- [EXERCISE INSTRUCTIONS]: In the copy, every record below must appear exactly as given, and no picture may appear.

- [RECORDED DATA]:

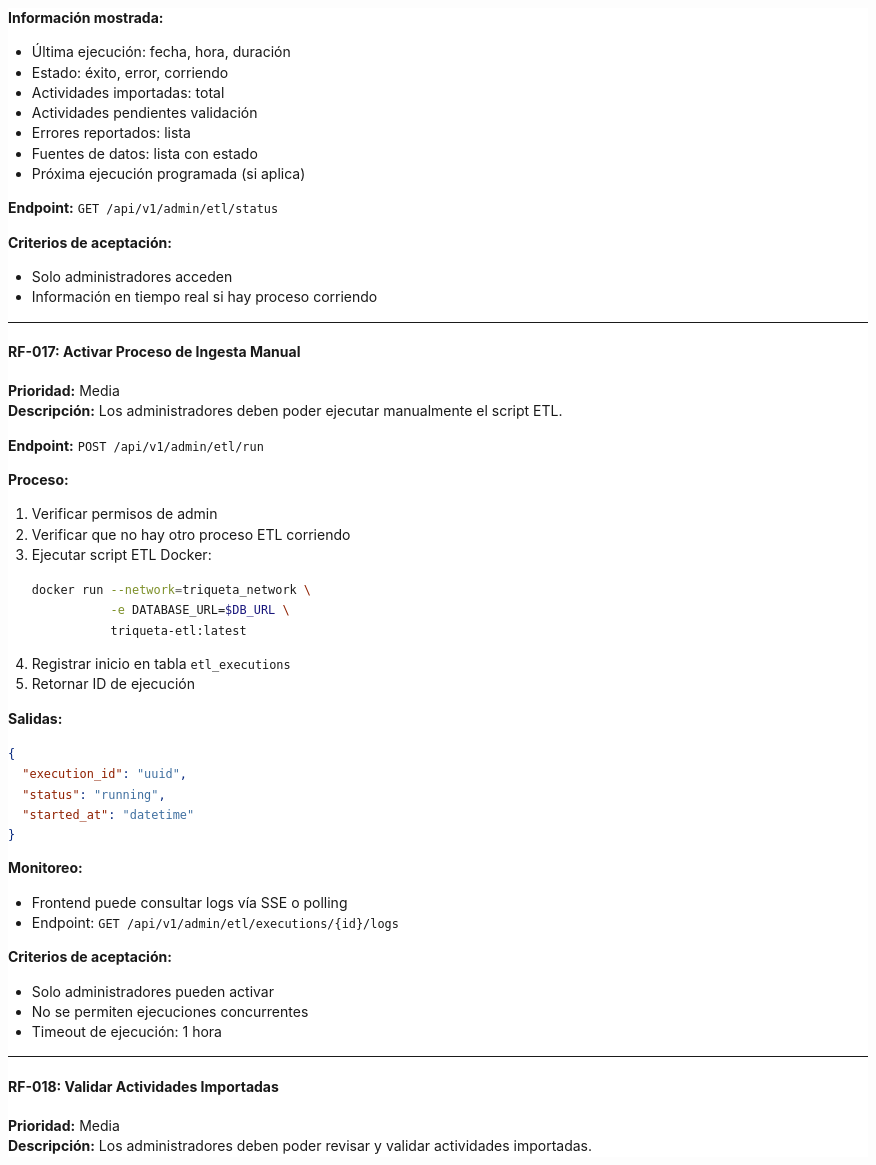 **Información mostrada:**
- Última ejecución: fecha, hora, duración
- Estado: éxito, error, corriendo
- Actividades importadas: total
- Actividades pendientes validación
- Errores reportados: lista
- Fuentes de datos: lista con estado
- Próxima ejecución programada (si aplica)

**Endpoint:** `GET /api/v1/admin/etl/status`

**Criterios de aceptación:**
- Solo administradores acceden
- Información en tiempo real si hay proceso corriendo

---

#### RF-017: Activar Proceso de Ingesta Manual
**Prioridad:** Media  
**Descripción:** Los administradores deben poder ejecutar manualmente el script ETL.

**Endpoint:** `POST /api/v1/admin/etl/run`

**Proceso:**
1. Verificar permisos de admin
2. Verificar que no hay otro proceso ETL corriendo
3. Ejecutar script ETL Docker:
   ```bash
   docker run --network=triqueta_network \
              -e DATABASE_URL=$DB_URL \
              triqueta-etl:latest
   ```
4. Registrar inicio en tabla `etl_executions`
5. Retornar ID de ejecución

**Salidas:**
```json
{
  "execution_id": "uuid",
  "status": "running",
  "started_at": "datetime"
}
```

**Monitoreo:**
- Frontend puede consultar logs vía SSE o polling
- Endpoint: `GET /api/v1/admin/etl/executions/{id}/logs`

**Criterios de aceptación:**
- Solo administradores pueden activar
- No se permiten ejecuciones concurrentes
- Timeout de ejecución: 1 hora

---

#### RF-018: Validar Actividades Importadas
**Prioridad:** Media  
**Descripción:** Los administradores deben poder revisar y validar actividades importadas.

- [RESPONSE TO THE EXERCISE]:
 **Información mostrada:**
- Última ejecución: fecha, hora, duración
- Estado: éxito, error, corriendo
- Actividades importadas: total
- Actividades pendientes validación
- Errores reportados: lista
- Fuentes de datos: lista con estado
- Próxima ejecución programada (si aplica)

**Endpoint:** `GET /api/v1/admin/etl/status`

**Criterios de aceptación:**
- Solo administradores acceden
- Información en tiempo real si hay proceso corriendo

---

#### RF-017: Activar Proceso de Ingesta Manual
**Prioridad:** Media  
**Descripción:** Los administradores deben poder ejecutar manualmente el script ETL.

**Endpoint:** `POST /api/v1/admin/etl/run`

**Proceso:**
1. Verificar permisos de admin
2. Verificar que no hay otro proceso ETL corriendo
3. Ejecutar script ETL Docker:
   ```bash
   docker run --network=triqueta_network \
              -e DATABASE_URL=$DB_URL \
              triqueta-etl:latest
   ```
4. Registrar inicio en tabla `etl_executions`
5. Retornar ID de ejecución

**Salidas:**
```json
{
  "execution_id": "uuid",
  "status": "running",
  "started_at": "datetime"
}
```

**Monitoreo:**
- Frontend puede consultar logs vía SSE o polling
- Endpoint: `GET /api/v1/admin/etl/executions/{id}/logs`

**Criterios de aceptación:**
- Solo administradores pueden activar
- No se permiten ejecuciones concurrentes
- Timeout de ejecución: 1 hora

---

#### RF-018: Validar Actividades Importadas
**Prioridad:** Media  
**Descripción:** Los administradores deben poder revisar y validar actividades importadas.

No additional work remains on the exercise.